Since the fall of the Soviet Union, the common assumption has been that markets, private property rights, and commercial organizations are necessary to efficiently produce and distribute products. In addition to the apparent failure of communism, this view has been supported by two centuries of economic thought developing sophisticated models that purport to show that the market is the optimal way to allocate resources. In the last few years, however, the collective development of “open access” information products on the Web has emerged like a salient exception to this conventional wisdom. The present paper has proposed a theoretical justification for this phenomenon.

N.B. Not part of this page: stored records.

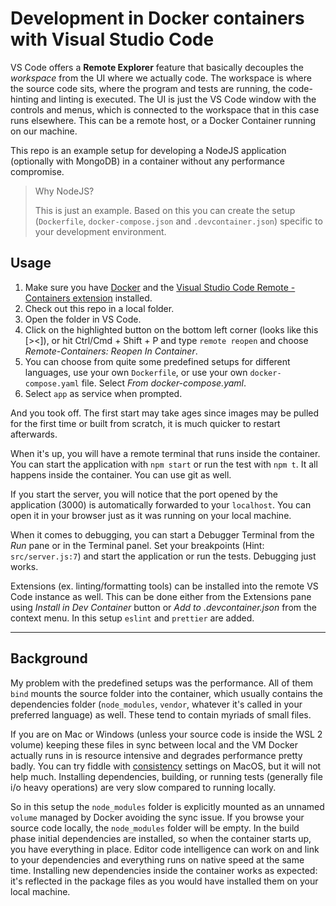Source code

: # Development in Docker containers with Visual Studio Code

VS Code offers a **Remote Explorer** feature that basically decouples the _workspace_ from the UI where we actually code. The workspace is where the source code sits, where the program and tests are running, the code-hinting and linting is executed. The UI is just the VS Code window with the controls and menus, which is connected to the workspace that in this case runs elsewhere. This can be a remote host, or a Docker Container running on our machine.

This repo is an example setup for developing a NodeJS application (optionally with MongoDB) in a container without any performance compromise.

> Why NodeJS?
>
> This is just an example. Based on this you can create the setup (`Dockerfile`, `docker-compose.json` and `.devcontainer.json`) specific to your development environment.

## Usage
1. Make sure you have [Docker](https://www.docker.com/get-started) and the [Visual Studio Code Remote - Containers extension](https://marketplace.visualstudio.com/items?itemName=ms-vscode-remote.remote-containers) installed.
2. Check out this repo in a local folder.
3. Open the folder in VS Code.
4. Click on the highlighted button on the bottom left corner (looks like this [><]), or hit Ctrl/Cmd + Shift + P and type `remote reopen` and choose _Remote-Containers: Reopen In Container_.
5. You can choose from quite some predefined setups for different languages, use your own `Dockerfile`, or use your own `docker-compose.yaml` file. Select _From docker-compose.yaml_.
6. Select `app` as service when prompted.

And you took off. The first start may take ages since images may be pulled for the first time or built from scratch, it is much quicker to restart afterwards.

When it's up, you will have a remote terminal that runs inside the container. You can start the application with `npm start` or run the test with `npm t`. It all happens inside the container. You can use git as well.

If you start the server, you will notice that the port opened by the application (3000) is automatically forwarded to your `localhost`. You can open it in your browser just as it was running on your local machine.

When it comes to debugging, you can start a Debugger Terminal from the _Run_ pane or in the Terminal panel. Set your breakpoints (Hint: `src/server.js:7`) and start the application or run the tests. Debugging just works.

Extensions (ex. linting/formatting tools) can be installed into the remote VS Code instance as well. This can be done either from the Extensions pane using _Install in Dev Container_ button or _Add to .devcontainer.json_ from the context menu. In this setup `eslint` and `prettier` are added.

---
## Background
My problem with the predefined setups was the performance. All of them `bind` mounts the source folder into the container, which usually contains the dependencies folder (`node_modules`, `vendor`, whatever it's called in your preferred language) as well. These tend to contain myriads of small files.

If you are on Mac or Windows (unless your source code is inside the WSL 2 volume) keeping these files in sync between local and the VM Docker actually runs in is resource intensive and degrades performance pretty badly. You can try fiddle with [consistency](https://docs.docker.com/storage/bind-mounts/#configure-mount-consistency-for-macos) settings on MacOS, but it will not help much. Installing dependencies, building, or running tests (generally file i/o heavy operations) are very slow compared to running locally.

So in this setup the `node_modules` folder is explicitly mounted as an unnamed `volume` managed by Docker avoiding the sync issue. If you browse your source code locally, the `node_modules` folder will be empty. In the build phase initial dependencies are installed, so when the container starts up, you have everything in place. Editor code intelligence can work on and link to your dependencies and everything runs on native speed at the same time. Installing new dependencies inside the container works as expected: it's reflected in the package files as you would have installed them on your local machine.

First I have noted that the basic economic assumptions of rivalry and excludability are not applicable to information shared over the Internet. Once created, information is intrinsically not a scarce good, and therefore there is no a priori reason to restrict access to it. On the contrary, freely distributing information is likely to profit its creator, since it helps to improve the quality of the information, and to enhance the creator’s expertise and reputation. Moreover, open access obviously profits everybody else, and in particular those who otherwise would be too poor to pay for the information.

I then used the paradigm of self-organization through stigmergy to explain how open access development can be efficiently coordinated. Thanks to websites listing “workin-progress”, people willing to contribute to the collective development of an information product are efficiently directed to the tasks where their contribution is most likely to be fruitful. This obviates the need both for centralized planning and control, and for the “invisible hand” of the market matching supply to demand.

These innovations appear fundamental enough to revolutionize our socio-economic system (cf. Weber, 2004), offering high hopes for the future, e.g. in stimulating innovation, education, democratization, and economic development. While openaccess distribution is not applicable to material resources, their cost as a fraction of the total economic cost of any good or service is becoming progressively smaller in a society that is ever more heavily dependent on information. Therefore, it could be theoretically envisaged that most economic value would eventually be produced under an open-access system. To make such a scenario less speculative, we will first need to investigate the complex issue of information production that requires considerable material investment, such as pharmaceutical research with its expensive equipment, where patents and other ways of “closing off” information are rife. The issue becomes less daunting, though, if we remember that this kind of research mostly builds on publicly funded (and thus normally open access) work.

To be able to fully compete with the established market-based system, moreover, the still very young open access movement will need to further learn from its experiences, addressing its remaining weaknesses and building further on its strengths. This will in particular require developing better standards and rules, and more powerful software solutions for harnessing stigmergy and allocating recognition and feedback—the main drivers behind the success of open access according to the present analysis.

For example, in the Wikipedia system—which otherwise keeps a very detailed track of all changes made to all documents by all users—it is impossible at present to get an overview of how much a particular user has contributed to the system. Given Wikipedia’s versioning system, it should be possible to measure how much of the text11 entered by a given user survives in the present state of the encyclopedia. This would provide a useful measure of both the quantity and the quality of that author’s contributions, thus establishing a benchmark by which to measure expertise and activity level. Similarly, more advanced algorithms (e.g. inspired by Google’s PageRank or Hebbian learning, Heylighen, 1999) could be implemented to organize and prioritize tasks. Such intelligent methods for coordinating distributed information production could turn the World-Wide Web from merely a collective memory or shared workspace into a true “Global Brain” for humanity, that would be able to efficiently solve any problem, however complex (Heylighen, 1999, 2004)."